● Input material:
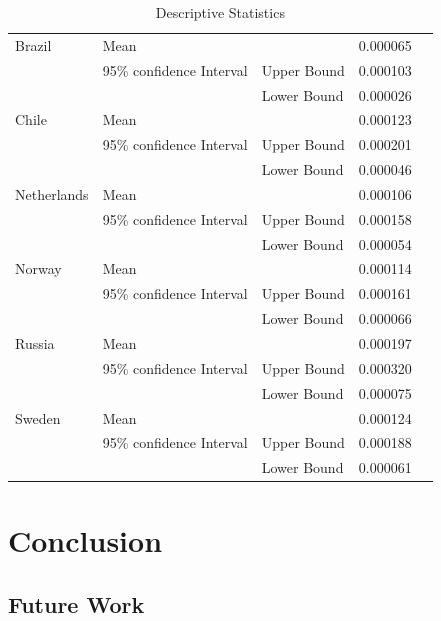 \documentclass[conference]{IEEEtran}
\begin{document}
\begin{table}[ht]
    \centering
    \caption{Descriptive Statistics}
    \begin{tabular}{| l | l | lll |}
    \hline
     Brazil&  Mean&  &  0.000065&   \\
     &  95\% confidence Interval&  Upper Bound&  0.000103&   \\
     &  &  Lower Bound&  0.000026&   \\
     Chile&  Mean&  &  0.000123&   \\
     &  95\% confidence Interval&  Upper Bound&  0.000201&   \\
     &  &  Lower Bound&  0.000046&   \\
     Netherlands&  Mean&  &  0.000106&   \\
     &  95\% confidence Interval&  Upper Bound& 0.000158&   \\
     &  &  Lower Bound&  0.000054&   \\
     Norway&  Mean&  &  0.000114&   \\
     &  95\% confidence Interval&  Upper Bound&  0.000161&   \\
     &  &  Lower Bound&  0.000066&   \\
     Russia&  Mean&  &  0.000197&   \\
     &  95\% confidence Interval&  Upper Bound&  0.000320&   \\
     &  &  Lower Bound&  0.000075&   \\
     Sweden&  Mean&  &  0.000124&   \\
     &  95\% confidence Interval&  Upper Bound&  0.000188&   \\
     &  &  Lower Bound&  0.000061& \\\hline
    \end{tabular}
    \end{table}

\section{Conclusion}

\subsection{Future Work}
\end{document}

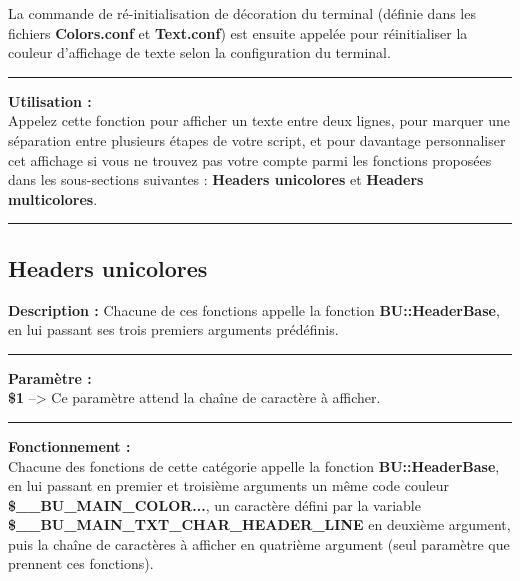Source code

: \documentclass[a4paper,10pt]{article}
\begin{document}
\begin{justify}
    La commande de ré-initialisation de décoration du terminal (définie dans les fichiers \textbf{\color{lime}Colors.conf} et \textbf{\color{lime}Text.conf}) est ensuite appelée pour réinitialiser la couleur d'affichage de texte selon la configuration du terminal.
\end{justify}

\par\noindent\rule{\textwidth}{0.4pt}

\begin{justify}
    \textbf{Utilisation :}\\[1\baselineskip]
    Appelez cette fonction pour afficher un texte entre deux lignes, pour marquer une séparation entre plusieurs étapes de votre script, et pour davantage personnaliser cet affichage si vous ne trouvez pas votre compte parmi les fonctions proposées dans les sous-sections suivantes : \textbf{\color{green}Headers unicolores} et \textbf{\color{green}Headers multicolores}.
\end{justify}




\color{green}\par\noindent\rule{\textwidth}{0.4pt}\color{white}

\color{green}
\subsection{Headers unicolores}\color{white}

\begin{justify}
    \textbf{Description :}
    Chacune de ces fonctions appelle la fonction \textbf{\color{mauve}BU::HeaderBase}, en lui passant ses trois premiers arguments prédéfinis.
\end{justify}

\par\noindent\rule{\textwidth}{0.4pt}

\begin{justify}
    \textbf{Paramètre :}\\
    \textbf{\color{orange}\$1} --> Ce paramètre attend la chaîne de caractère à afficher.
\end{justify}

\par\noindent\rule{\textwidth}{0.4pt}

\begin{justify}
    \textbf{Fonctionnement :}\\
    Chacune des fonctions de cette catégorie appelle la fonction \textbf{\color{mauve}BU::HeaderBase}, en lui passant en premier et troisième arguments un même code couleur \textbf{\color{orange}\$\_\_BU\_MAIN\_COLOR...}, un caractère défini par la variable \textbf{\color{orange}\$\_\_BU\_MAIN\_TXT\_CHAR\_HEADER\_LINE} en deuxième argument, puis la chaîne de caractères à afficher en quatrième argument (seul paramètre que prennent ces fonctions).
\end{justify}
\end{document}
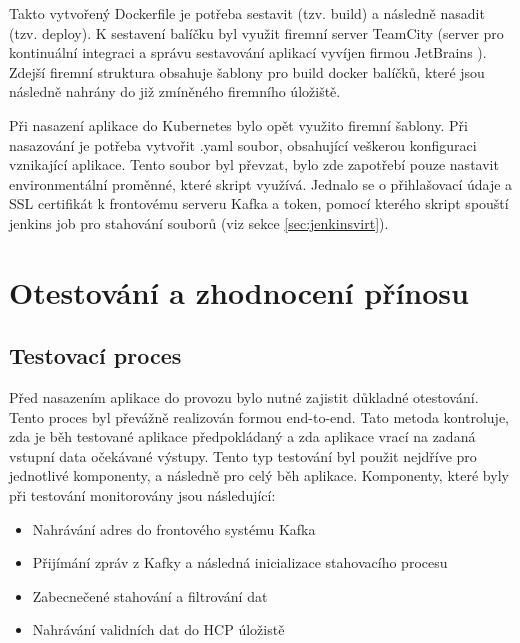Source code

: \documentclass[thesis=M,czech,hidelinks]{FITthesis}[2013/05/06]
\begin{document}
Takto vytvořený Dockerfile je potřeba sestavit (tzv. build) a následně nasadit (tzv. deploy). K sestavení balíčku byl využit firemní server TeamCity (server pro kontinuální integraci a správu sestavování aplikací vyvíjen firmou JetBrains \cite{teamcity}). Zdejší firemní struktura obsahuje šablony pro build docker balíčků, které jsou následně nahrány do již zmíněného firemního úložiště.

Při nasazení aplikace do Kubernetes bylo opět využito firemní šablony. Při nasazování je potřeba vytvořit .yaml soubor, obsahující veškerou konfiguraci vznikající aplikace. Tento soubor byl převzat, bylo zde zapotřebí pouze nastavit environmentální proměnné, které skript využívá. Jednalo se o přihlašovací údaje a SSL certifikát k frontovému serveru Kafka a token, pomocí kterého skript spouští jenkins job pro stahování souborů (viz sekce \ref{sec:jenkinsvirt}).











\chapter{Otestování a zhodnocení přínosu}


\section{Testovací proces}
Před nasazením aplikace do provozu bylo nutné zajistit důkladné otestování. Tento proces byl převážně realizován formou end-to-end. Tato metoda kontroluje, zda je běh testované aplikace předpokládaný a zda aplikace vrací na zadaná vstupní data očekávané výstupy. Tento typ testování byl použit nejdříve pro jednotlivé komponenty, a následně pro celý běh aplikace. Komponenty, které byly při testování monitorovány jsou následující:
\begin{itemize}
	\item Nahrávání adres do frontového systému Kafka
	\item Přijímání zpráv z Kafky a následná inicializace stahovacího procesu
	\item Zabecnečené stahování a filtrování dat
	\item Nahrávání validních dat do HCP úložistě 
\end{itemize}
\end{document}
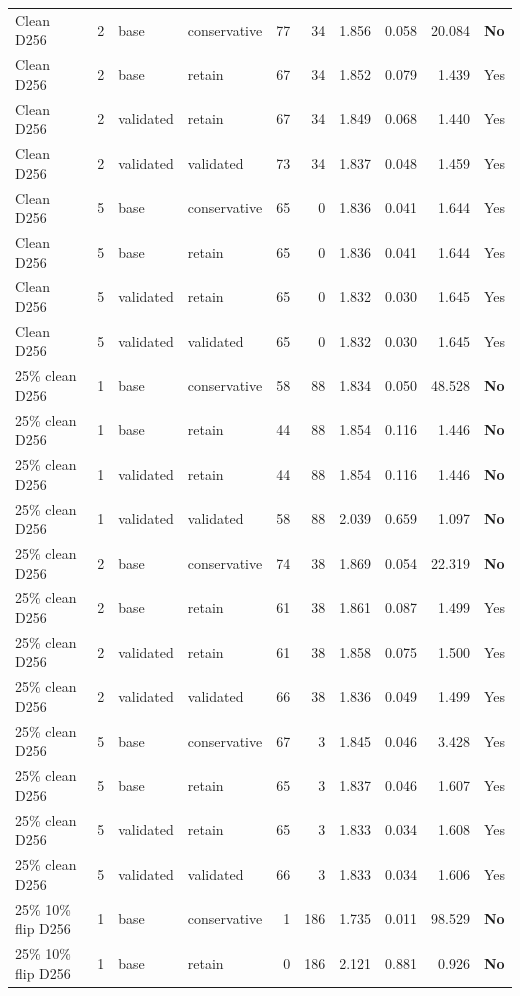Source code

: {\begin{longtable}{llllrrrrrl}
Clean D256 & 2 & base & conservative & 77 & 34 & 1.856 & 0.058 & 20.084 & \textbf{No}\\
Clean D256 & 2 & base & retain & 67 & 34 & 1.852 & 0.079 & 1.439 & Yes\\
Clean D256 & 2 & validated & retain & 67 & 34 & 1.849 & 0.068 & 1.440 & Yes\\
Clean D256 & 2 & validated & validated & 73 & 34 & 1.837 & 0.048 & 1.459 & Yes\\
Clean D256 & 5 & base & conservative & 65 & 0 & 1.836 & 0.041 & 1.644 & Yes\\
Clean D256 & 5 & base & retain & 65 & 0 & 1.836 & 0.041 & 1.644 & Yes\\
Clean D256 & 5 & validated & retain & 65 & 0 & 1.832 & 0.030 & 1.645 & Yes\\
Clean D256 & 5 & validated & validated & 65 & 0 & 1.832 & 0.030 & 1.645 & Yes\\
25\% clean D256 & 1 & base & conservative & 58 & 88 & 1.834 & 0.050 & 48.528 & \textbf{No}\\
25\% clean D256 & 1 & base & retain & 44 & 88 & 1.854 & 0.116 & 1.446 & \textbf{No}\\
25\% clean D256 & 1 & validated & retain & 44 & 88 & 1.854 & 0.116 & 1.446 & \textbf{No}\\
25\% clean D256 & 1 & validated & validated & 58 & 88 & 2.039 & 0.659 & 1.097 & \textbf{No}\\
25\% clean D256 & 2 & base & conservative & 74 & 38 & 1.869 & 0.054 & 22.319 & \textbf{No}\\
25\% clean D256 & 2 & base & retain & 61 & 38 & 1.861 & 0.087 & 1.499 & Yes\\
25\% clean D256 & 2 & validated & retain & 61 & 38 & 1.858 & 0.075 & 1.500 & Yes\\
25\% clean D256 & 2 & validated & validated & 66 & 38 & 1.836 & 0.049 & 1.499 & Yes\\
25\% clean D256 & 5 & base & conservative & 67 & 3 & 1.845 & 0.046 & 3.428 & Yes\\
25\% clean D256 & 5 & base & retain & 65 & 3 & 1.837 & 0.046 & 1.607 & Yes\\
25\% clean D256 & 5 & validated & retain & 65 & 3 & 1.833 & 0.034 & 1.608 & Yes\\
25\% clean D256 & 5 & validated & validated & 66 & 3 & 1.833 & 0.034 & 1.606 & Yes\\
25\% 10\% flip D256 & 1 & base & conservative & 1 & 186 & 1.735 & 0.011 & 98.529 & \textbf{No}\\
25\% 10\% flip D256 & 1 & base & retain & 0 & 186 & 2.121 & 0.881 & 0.926 & \textbf{No}\\

\end{longtable}}

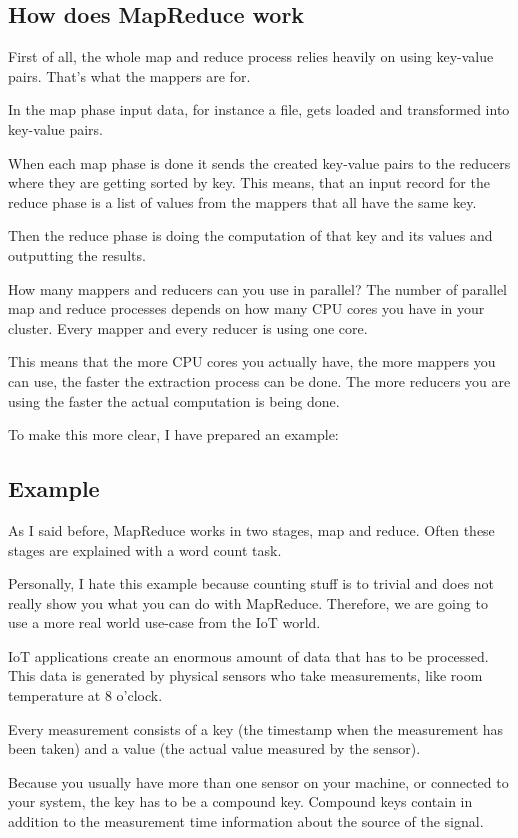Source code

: \documentclass[12pt, numbers=noenddot]{scrreprt} %
\begin{document}
\subsection{How does MapReduce work}

First of all, the whole map and reduce process relies heavily on using key-value pairs. That’s what the mappers are for.

In the map phase input data, for instance a file, gets loaded and transformed into key-value pairs.

When each map phase is done it sends the created key-value pairs to the reducers where they are getting sorted by key. This means, that an input record for the reduce phase is a list of values from the mappers that all have the same key.

Then the reduce phase is doing the computation of that key and its values and outputting the results.

How many mappers and reducers can you use in parallel? The number of parallel map and reduce processes depends on how many CPU cores you have in your cluster. Every mapper and every reducer is using one core.

This means that the more CPU cores you actually have, the more mappers you can use, the faster the extraction process can be done. The more reducers you are using the faster the actual computation is being done.

To make this more clear, I have prepared an example:

\subsection{Example}
As I said before, MapReduce works in two stages, map and reduce. Often these stages are explained with a word count task.

Personally, I hate this example because counting stuff is to trivial and does not really show you what you can do with MapReduce. Therefore, we are going to use a more real world use-case from the IoT world.

IoT applications create an enormous amount of data that has to be processed. This data is generated by physical sensors who take measurements, like room temperature at 8 o’clock.

Every measurement consists of a key (the timestamp when the measurement has been taken) and a value (the actual value measured by the sensor).

Because you usually have more than one sensor on your machine, or connected to your system, the key has to be a compound key. Compound keys contain in addition to the measurement time information about the source of the signal.
\end{document}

● Activity: Look through the material above for the string "fonctions" and copy each line that has it.

● Answer:
    Appelez cette fonction pour afficher un texte entre deux lignes, pour marquer une séparation entre plusieurs étapes de votre script, et pour davantage personnaliser cet affichage si vous ne trouvez pas votre compte parmi les fonctions proposées dans les sous-sections suivantes : \textbf{\color{green}Headers unicolores} et \textbf{\color{green}Headers multicolores}.
    Chacune de ces fonctions appelle la fonction \textbf{\color{mauve}BU::HeaderBase}, en lui passant ses trois premiers arguments prédéfinis.
    Chacune des fonctions de cette catégorie appelle la fonction \textbf{\color{mauve}BU::HeaderBase}, en lui passant en premier et troisième arguments un même code couleur \textbf{\color{orange}\$\_\_BU\_MAIN\_COLOR...}, un caractère défini par la variable \textbf{\color{orange}\$\_\_BU\_MAIN\_TXT\_CHAR\_HEADER\_LINE} en deuxième argument, puis la chaîne de caractères à afficher en quatrième argument (seul paramètre que prennent ces fonctions).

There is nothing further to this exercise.